# Image Table Scraper
This notebook loads `sw_images/engagement.png`, uses EasyOCR to extract text, identifies the table starting with "Metric", and creates a DataFrame.

In [1]:
# Install dependencies if not present
# !pip install easyocr pandas opencv-python-headless

import easyocr
import pandas as pd
import numpy as np
import warnings
import re
import glob
import os
warnings.filterwarnings("ignore")

In [2]:
image_path = 'sw_images/engagement.png'
print(f"Target Image: {image_path}")

Target Image: sw_images/engagement.png


In [3]:
# Initialize EasyOCR Reader
reader = easyocr.Reader(['en'])

# Read text from image
# output format: [[bounding_box], text, confidence]
results = reader.readtext(image_path)

# Filter for useful low-confidence text if needed, but usually default is fine
print(f"Extracted {len(results)} text elements.")

Neither CUDA nor MPS are available - defaulting to CPU. Note: This module is much faster with a GPU.

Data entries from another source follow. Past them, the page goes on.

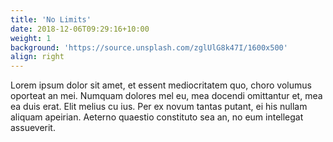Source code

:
 ```yaml
---
title: 'No Limits'
date: 2018-12-06T09:29:16+10:00
weight: 1
background: 'https://source.unsplash.com/zglUlG8k47I/1600x500'
align: right
---
```


 Lorem ipsum dolor sit amet, et essent mediocritatem quo, choro volumus oporteat an mei. Numquam dolores mel eu, mea docendi omittantur et, mea ea duis erat. Elit melius cu ius. Per ex novum tantas putant, ei his nullam aliquam apeirian. Aeterno quaestio constituto sea an, no eum intellegat assueverit.
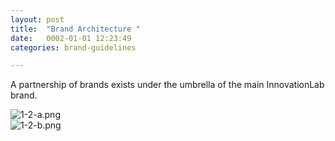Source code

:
 ```yaml
---
layout: post
title:  "Brand Architecture "
date:   0002-01-01 12:23:49
categories: brand-guidelines

---
```


A partnership of brands exists under the umbrella of the main InnovationLab brand.

<div class="c-image">
  <img src="/innovation-lab-brand-guidelines/images/01-brand-guidelines/01-02-brand-architecture/1-2-a.png" alt="1-2-a.png">
</div>

<div class="c-image">
  <img src="/innovation-lab-brand-guidelines/images/01-brand-guidelines/01-02-brand-architecture/1-2-b.png" alt="1-2-b.png">
</div>
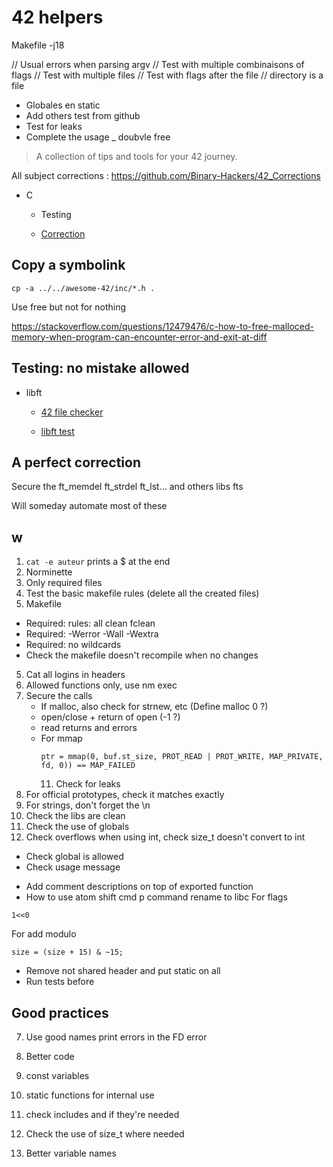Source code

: # 42 helpers

Makefile -j18

// Usual errors when parsing argv
// Test with multiple combinaisons of flags
// Test with multiple files
// Test with flags after the file
// directory is a file
- Globales en static
- Add others test from github
- Test for leaks
- Complete the usage
_ doubvle free

> A collection of tips and tools for your 42 journey.

All subject corrections : https://github.com/Binary-Hackers/42_Corrections

- C

  - Testing

  - [Correction](#a-perfect-correction)

## Copy a symbolink
```
cp -a ../../awesome-42/inc/*.h .
```

Use free but not for nothing

https://stackoverflow.com/questions/12479476/c-how-to-free-malloced-memory-when-program-can-encounter-error-and-exit-at-diff

## Testing: no mistake allowed

- libft

  - [42 file checker](https://github.com/jgigault/42FileChecker)

  - [libft test](https://github.com/jtoty/Libftest)

## A perfect correction

Secure the ft_memdel ft_strdel ft_lst... and others libs fts

Will someday automate most of these

## w

1. `cat -e auteur` prints a $ at the end
2. Norminette
3. Only required files
2. Test the basic makefile rules (delete all the created files)
3. Makefile
- Required: rules: all clean fclean
- Required: -Werror -Wall -Wextra
- Required: no wildcards
- Check the makefile doesn't recompile when no changes
5. Cat all logins in headers
8. Allowed functions only, use nm exec
10. Secure the calls
    - If malloc, also check for strnew, etc (Define malloc 0 ?)
    - open/close + return of open (-1 ?)
    - read returns and errors
    - For mmap
      ```
      ptr = mmap(0, buf.st_size, PROT_READ | PROT_WRITE, MAP_PRIVATE, fd, 0)) == MAP_FAILED
      ```
      11. Check for leaks
12. For official prototypes, check it matches exactly
13. For strings, don't forget the \n
14. Check the libs are clean
15. Check the use of globals
222. Check overflows when using int, check size_t doesn't convert to int


- Check global is allowed
- Check usage message
+ Add comment descriptions on top of exported function
+ How to use atom shift cmd p command
rename to libc
For flags
```
1<<0
```

For add modulo
```
size = (size + 15) & ~15;
```

- Remove not shared header and put static on all
- Run tests before
## Good practices
7. Use good names
print errors  in the FD error

16. Better code

17. const variables

18. static functions for internal use

19. check includes and if they're needed

20. Check the use of size_t where needed
21. Better variable names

Extracted 50 text elements.


In [4]:
# Logic to reconstruct the table

# 1. Convert results to a list of dicts for easier handling
text_data = []
for (bbox, text, prob) in results:
    # bbox points: [top_left, top_right, bottom_right, bottom_left]
    # Get center y for row grouping
    tl, tr, br, bl = bbox
    y_center = (tl[1] + bl[1]) / 2
    x_center = (tl[0] + tr[0]) / 2
    text_data.append({'text': text, 'y': y_center, 'x': x_center, 'bbox': bbox})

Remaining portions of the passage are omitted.